In fact, he was. Phillips, 41, scored big after graduation, working first as a playwright in London and later as an academic. The son of an office clerk who put herself through night school to get a teaching degree, he became the author of six novels that explore the immigrant experience. As the first Henry R. Luce professor of migration and social order at Barnard College in New York, he is developing classes that will focus on immigrant writers from Henry James to Sandra Cisneros. Phillips is also out to disprove the notion that British literature has only recently been influenced by “outsider” writers like himself, Salman Rushdie and Kazuo Ishiguro. “Back in the early 1990s there was this notion that suddenly you had all these darkies with strange names getting published and this was an anomaly,” he says. “But the very condition of Britain, as Daniel Defoe said, is a mongrel condition. It has been for hundreds of years.” To prove it, Phillips has put together “Extravagant Strangers,” an anthology that covers more than 200 years of works by authors who were not born in Britain but are part of the British literary tradition.
The book includes passages by writers as varied as Ignatius Sancho, Rudyard Kipling and V. S. Naipaul. To string it all together, Phillips says, “I tried to concentrate on people’s arrivals. If there was a passage about seeing something for the first time–the white cliffs of Dover or Big Ben–I tried to find it.” The result is Doris Lessing on the Underground, Eton graduate George Orwell confronting the poor and Ishiguro writing about a butler’s trip outside his employer’s estate in “The Remains of the Day.” Phillips says he particularly enjoys the fact that the butler is mistaken for–and later pretends to be–an aristocrat. “It tells you about the confusion around class in England,” says Phillips. “That’s why the British are such great actors–the class system forces you to pretend all the time.”
Class and race have always been of great interest to Phillips. “Class in Britain has to do with how long you’ve been in Britain,” he says. “It has to do with longevity.
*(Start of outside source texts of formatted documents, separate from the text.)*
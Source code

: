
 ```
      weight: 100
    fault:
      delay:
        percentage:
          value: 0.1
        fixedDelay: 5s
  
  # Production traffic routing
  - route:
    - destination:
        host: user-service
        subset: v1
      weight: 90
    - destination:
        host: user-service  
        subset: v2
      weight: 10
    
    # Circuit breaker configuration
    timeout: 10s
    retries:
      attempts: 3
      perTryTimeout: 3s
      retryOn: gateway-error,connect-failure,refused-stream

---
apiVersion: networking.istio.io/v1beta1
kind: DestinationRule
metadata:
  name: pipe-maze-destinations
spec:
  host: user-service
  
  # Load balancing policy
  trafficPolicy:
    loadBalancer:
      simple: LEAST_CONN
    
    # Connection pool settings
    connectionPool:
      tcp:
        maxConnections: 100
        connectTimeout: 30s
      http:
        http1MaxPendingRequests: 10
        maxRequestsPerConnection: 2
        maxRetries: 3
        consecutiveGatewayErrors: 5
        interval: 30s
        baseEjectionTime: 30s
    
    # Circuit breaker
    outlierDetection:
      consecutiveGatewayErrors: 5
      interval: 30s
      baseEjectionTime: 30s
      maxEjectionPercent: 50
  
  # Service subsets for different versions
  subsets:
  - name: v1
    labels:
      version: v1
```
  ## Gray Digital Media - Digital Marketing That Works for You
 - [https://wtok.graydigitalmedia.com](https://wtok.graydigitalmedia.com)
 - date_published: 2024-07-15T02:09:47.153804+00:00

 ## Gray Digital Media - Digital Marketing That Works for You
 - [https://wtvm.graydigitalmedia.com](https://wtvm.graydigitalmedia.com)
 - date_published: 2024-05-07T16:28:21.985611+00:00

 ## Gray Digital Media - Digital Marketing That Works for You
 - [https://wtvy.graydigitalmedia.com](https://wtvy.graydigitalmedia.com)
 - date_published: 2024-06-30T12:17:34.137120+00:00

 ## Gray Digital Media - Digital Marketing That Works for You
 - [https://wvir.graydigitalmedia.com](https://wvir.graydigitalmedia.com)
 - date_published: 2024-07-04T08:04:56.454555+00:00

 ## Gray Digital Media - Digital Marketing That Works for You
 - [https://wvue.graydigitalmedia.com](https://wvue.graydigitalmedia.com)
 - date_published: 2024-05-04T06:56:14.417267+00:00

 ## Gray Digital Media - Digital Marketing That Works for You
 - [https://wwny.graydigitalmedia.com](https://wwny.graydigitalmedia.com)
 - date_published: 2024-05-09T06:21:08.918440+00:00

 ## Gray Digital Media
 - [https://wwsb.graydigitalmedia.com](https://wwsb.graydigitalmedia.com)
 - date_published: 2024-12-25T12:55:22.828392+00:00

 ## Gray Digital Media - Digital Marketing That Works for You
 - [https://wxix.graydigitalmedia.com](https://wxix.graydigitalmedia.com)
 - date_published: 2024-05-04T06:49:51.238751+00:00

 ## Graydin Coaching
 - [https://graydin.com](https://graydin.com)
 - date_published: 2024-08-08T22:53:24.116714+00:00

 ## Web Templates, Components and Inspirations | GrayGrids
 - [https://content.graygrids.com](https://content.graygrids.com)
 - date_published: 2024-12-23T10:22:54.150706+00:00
It has to do with that very curious speech that Earl Spencer made at Diana’s funeral, which proved that the Spencers regard the Windsors as upstarts because they’re Germans and they’ve only been around for a century and a bit.” The rigidity of that system, suggests Phillips, is what makes the writing of British immigrants so different from that of their American counterparts. American immigrants come to their new home expecting to struggle, and their writing is often about the struggle. If there’s a link with the old country, it’s usually a ghostly one, as in Amy Tan’s “The Joy Luck Club” or Cristina Garcia’s “Dreaming in Cuban.”
Immigrants to Europe, especially those who come to Britain from former colonies, often come with great expectations of the motherland. The discovery that hard work and even a good education will get you only so far up the social ladder makes it more difficult for the immigrant writer–and his characters–to find a home in Europe. “Take V. S. Naipaul. The vast majority of his books are set somewhere besides Britain,” says Phillips. “For the migrant who arrives in Europe, it’s almost as if the shock of arrival and the rejection that follows bounce them back to where they’re coming from. I think that has to do with Europe’s historical impermeability to the outsider.”
Phillips doesn’t believe Euro-bonding will change that. Europeans have yet to embrace the Turks, he notes, or to elect a major nonwhite political leader. “People in Europe have no problem dealing with Kofi Annan or Colin Powell, because they come from places Europeans consider to be nonwhite places,” says Phillips. “But I have nieces and nephews in Britain who are nonwhite and who are European. They need to feel they have a future in Europe, rather than having to cultivate a homeland, mythic or otherwise.”
The quest for home has always been the connective fiber in Caryl Phillips’s life and work. He has long explored what home means in his fiction. In his next book, a nonfiction work, he’ll focus on African-Americans from Brooklyn who’ve returned to Africa. Having lived around the world, Phillips has even come up with a simple definition of what home means to him. “It’s where my books are,” he says. For the moment, they’re in New York.